Hey new here thought I would share a little. I just got a 95 200sx still verrrrrry stock. Will post up a pic sometime or another but Im sure everyone knows what a stock 200sx looks like, so figured I would post a couple pics of my main pride and joy my 91 Integra RS. Had it for 5 years now and have dont alot of work over that time.


----------



## NotAnotherHonda (Aug 7, 2003)

that car looks sick as hell...but the question is.......is it fast?


----------



## Marius (Jun 17, 2004)

i like the jdm head lights. ives seen them on alot of newer integra front end conversuions, but u got them to work on your 91, very nice. :thumbup: :thumbup: :thumbup: :thumbup: :thumbup:


----------



## pete? (Jul 6, 2004)

that teg is amazing. full props to you and not taking the fabled honda way (read rice) its so clean! please keep up the good work and i hope the 200sx takes the same road.


----------



## Vardoulika (Jun 10, 2005)

Thanks guys, I wouldnt say "fast" cause I concider fast to be at least in the 13's but I would say "quick". Its a low 15 high 14 second car lots of fun to drive around. 

First Generation JDM B16A DOHC Vtec Engine
CTR Intake Cam
ITR Exhaust Cam
Hayame 6-Bolt adj. Cam Gears
5-Speed JDM B16A Cable Transmission
DC EM1 Short Ram Intake
DC 4 into 1 Ceramic Coated Header
2.5" Mor-Flo High Flow Catalytic Convertor
Custom 2.5" Cat-Back angled Exhaust System with CF N1 muffler
18" Resonator
A/C completely removed
Power Steering completely removed

Yeah the headlights are OEM HID as well which is nice. All bodywork and paint was done by me.


----------



## wildmanee (Nov 21, 2004)

Beautiful place to take pictures, and a beautiful car as well.
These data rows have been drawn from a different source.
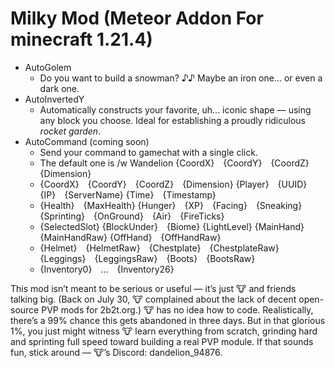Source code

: # Milky Mod (Meteor Addon For minecraft 1.21.4)

- AutoGolem
  - Do you want to build a snowman? ♪♪ Maybe an iron one... or even a dark one.
- AutoInvertedY
  - Automatically constructs your favorite, uh... iconic shape — using any block you choose. Ideal for establishing a proudly ridiculous *rocket garden*.
- AutoCommand (coming soon)
  - Send your command to gamechat with a single click.
  - The default one is /w Wandelion {CoordX} {CoordY} {CoordZ} {Dimension}
  - {CoordX} {CoordY} {CoordZ} {Dimension} {Player} {UUID} {IP} {ServerName} {Time} {Timestamp}
  - {Health} {MaxHealth} {Hunger} {XP} {Facing} {Sneaking} {Sprinting} {OnGround} {Air} {FireTicks}
  - {SelectedSlot} {BlockUnder} {Biome} {LightLevel} {MainHand} {MainHandRaw} {OffHand} {OffHandRaw}
  - {Helmet} {HelmetRaw} {Chestplate} {ChestplateRaw} {Leggings} {LeggingsRaw} {Boots} {BootsRaw}
  - {Inventory0} ... {Inventory26}

This mod isn’t meant to be serious or useful — it’s just 🐮 and friends talking big. (Back on July 30, 🐮 complained about the lack of decent open-source PVP mods for 2b2t.org.) 🐮 has no idea how to code. Realistically, there’s a 99% chance this gets abandoned in three days. But in that glorious 1%, you just might witness 🐮 learn everything from scratch, grinding hard and sprinting full speed toward building a real PVP module. If that sounds fun, stick around — 🐮’s Discord: dandelion_94876.
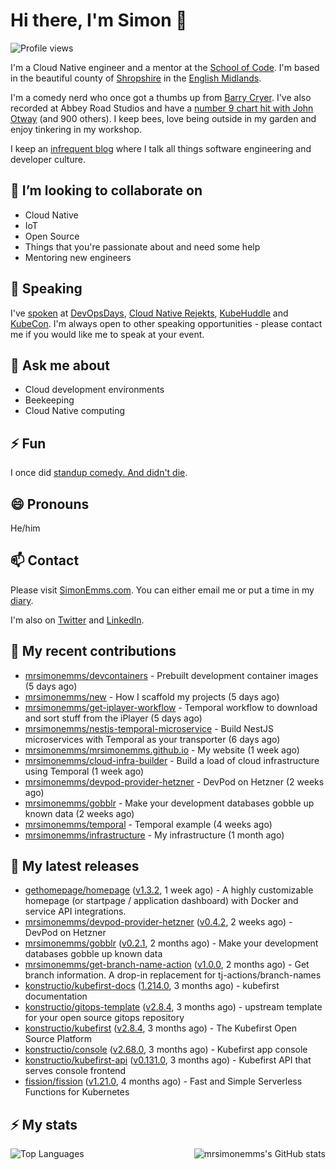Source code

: # Hi there, I'm Simon 👋

![Profile views](https://komarev.com/ghpvc/?username=MrSimonEmms)

I'm a Cloud Native engineer and a mentor at the [School of Code](https://www.schoolofcode.co.uk).
I'm based in the beautiful county of [Shropshire](https://en.wikipedia.org/wiki/Shropshire)
in the [English Midlands](https://en.wikipedia.org/wiki/Midlands).

I'm a comedy nerd who once got a thumbs up from [Barry Cryer](https://en.wikipedia.org/wiki/Barry_Cryer).
I've also recorded at Abbey Road Studios and have a [number 9 chart hit with John
Otway](https://www.youtube.com/watch?v=3BwOyVIlupg&ab_channel=JohnOtway) (and 900
others). I keep bees, love being outside in my garden and enjoy tinkering in my
workshop.

I keep an [infrequent blog](https://www.simonemms.com/blog) where I talk all
things software engineering and developer culture.

## 👯 I’m looking to collaborate on

- Cloud Native
- IoT
- Open Source
- Things that you're passionate about and need some help
- Mentoring new engineers

## 🎤 Speaking

I've [spoken](https://www.simonemms.com/speaking) at [DevOpsDays](https://devopsdays.org/),
[Cloud Native Rejekts](https://cloud-native.rejekts.io/), [KubeHuddle](https://kubehuddle.com)
and [KubeCon](https://www.cncf.io/kubecon-cloudnativecon-events/). I'm always
open to other speaking opportunities - please contact me if you would like me to
speak at your event.

## 💬 Ask me about

- Cloud development environments
- Beekeeping
- Cloud Native computing

## ⚡ Fun

I once did [standup comedy. And didn't die](https://www.youtube.com/watch?v=iy1EvJXH2ks&ab_channel=SimonEmms).

## 😄 Pronouns

He/him

## 📫 Contact

Please visit [SimonEmms.com](https://www.simonemms.com). You can either email me
or put a time in my [diary](https://diary.simonemms.com).

I'm also on [Twitter](https://twitter/theshroppiebeek) and [LinkedIn](https://www.linkedin.com/in/simonemms).


## 👷 My recent contributions
- [mrsimonemms/devcontainers](https://github.com/mrsimonemms/devcontainers) - Prebuilt development container images
  (5 days ago)
- [mrsimonemms/new](https://github.com/mrsimonemms/new) - How I scaffold my projects
  (5 days ago)
- [mrsimonemms/get-iplayer-workflow](https://github.com/mrsimonemms/get-iplayer-workflow) - Temporal workflow to download and sort stuff from the iPlayer
  (5 days ago)
- [mrsimonemms/nestjs-temporal-microservice](https://github.com/mrsimonemms/nestjs-temporal-microservice) - Build NestJS microservices with Temporal as your transporter
  (6 days ago)
- [mrsimonemms/mrsimonemms.github.io](https://github.com/mrsimonemms/mrsimonemms.github.io) - My website
  (1 week ago)
- [mrsimonemms/cloud-infra-builder](https://github.com/mrsimonemms/cloud-infra-builder) - Build a load of cloud infrastructure using Temporal
  (1 week ago)
- [mrsimonemms/devpod-provider-hetzner](https://github.com/mrsimonemms/devpod-provider-hetzner) - DevPod on Hetzner
  (2 weeks ago)
- [mrsimonemms/gobblr](https://github.com/mrsimonemms/gobblr) - Make your development databases gobble up known data
  (2 weeks ago)
- [mrsimonemms/temporal](https://github.com/mrsimonemms/temporal) - Temporal example
  (4 weeks ago)
- [mrsimonemms/infrastructure](https://github.com/mrsimonemms/infrastructure) - My infrastructure
  (1 month ago)

## 🔭 My latest releases
- [gethomepage/homepage](https://github.com/gethomepage/homepage) ([v1.3.2](https://github.com/gethomepage/homepage/releases/tag/v1.3.2),
  1 week ago) - A highly customizable homepage (or startpage / application dashboard) with Docker and service API integrations.
- [mrsimonemms/devpod-provider-hetzner](https://github.com/mrsimonemms/devpod-provider-hetzner) ([v0.4.2](https://github.com/mrsimonemms/devpod-provider-hetzner/releases/tag/v0.4.2),
  2 weeks ago) - DevPod on Hetzner
- [mrsimonemms/gobblr](https://github.com/mrsimonemms/gobblr) ([v0.2.1](https://github.com/mrsimonemms/gobblr/releases/tag/v0.2.1),
  2 months ago) - Make your development databases gobble up known data
- [mrsimonemms/get-branch-name-action](https://github.com/mrsimonemms/get-branch-name-action) ([v1.0.0](https://github.com/mrsimonemms/get-branch-name-action/releases/tag/v1.0.0),
  2 months ago) - Get branch information. A drop-in replacement for tj-actions/branch-names
- [konstructio/kubefirst-docs](https://github.com/konstructio/kubefirst-docs) ([1.214.0](https://github.com/konstructio/kubefirst-docs/releases/tag/1.214.0),
  3 months ago) - kubefirst documentation
- [konstructio/gitops-template](https://github.com/konstructio/gitops-template) ([v2.8.4](https://github.com/konstructio/gitops-template/releases/tag/v2.8.4),
  3 months ago) - upstream template for your open source gitops repository
- [konstructio/kubefirst](https://github.com/konstructio/kubefirst) ([v2.8.4](https://github.com/konstructio/kubefirst/releases/tag/v2.8.4),
  3 months ago) - The Kubefirst Open Source Platform
- [konstructio/console](https://github.com/konstructio/console) ([v2.68.0](https://github.com/konstructio/console/releases/tag/v2.68.0),
  3 months ago) - Kubefirst app console
- [konstructio/kubefirst-api](https://github.com/konstructio/kubefirst-api) ([v0.131.0](https://github.com/konstructio/kubefirst-api/releases/tag/v0.131.0),
  3 months ago) - Kubefirst API that serves console frontend
- [fission/fission](https://github.com/fission/fission) ([v1.21.0](https://github.com/fission/fission/releases/tag/v1.21.0),
  4 months ago) - Fast and Simple Serverless Functions for Kubernetes


## ⚡ My stats

<img
  align="right"
  alt="mrsimonemms's GitHub stats"
  src="https://github-readme-stats.vercel.app/api?username=mrsimonemms&count_private=1&show_icons=true&"
  />

![Top Languages](https://github-readme-stats.vercel.app/api/top-langs/?username=mrsimonemms)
Sweet work! :thumbup:


----------



## mzanubis (Feb 19, 2003)

dang the cheat, thats a sweet ride.


----------



## himbo (Sep 20, 2003)

thats a very beautiful teg, never see that body teg clean, everybody rices the hell out of them. JDM tite yo :thumbup: hehehehe

anyway, what are your plans for the 200sx? i say turbo the bad boy, or go sr20det. please go clean on the 200sx!!!!!!!!!!!


----------



## Pat200sx (Jan 29, 2004)

Not usually a Honda/Acura fan..... but that car looks sick as hell nice job :thumbup:


----------



## AznBoiBryant (Dec 29, 2004)

I'm also not a fan of hondas and acuras but that integ does look very impressive


----------



## Psch91 (May 18, 2002)

Wow man, that looks very clean. You dont have any engine shots? Why did you get a 200sx? Are you keeping this one and keep working on it? I would rather have gotten a new teg (sheer aftermarket) or put more money into this teg. But yeah, what are your plans for the 200?


----------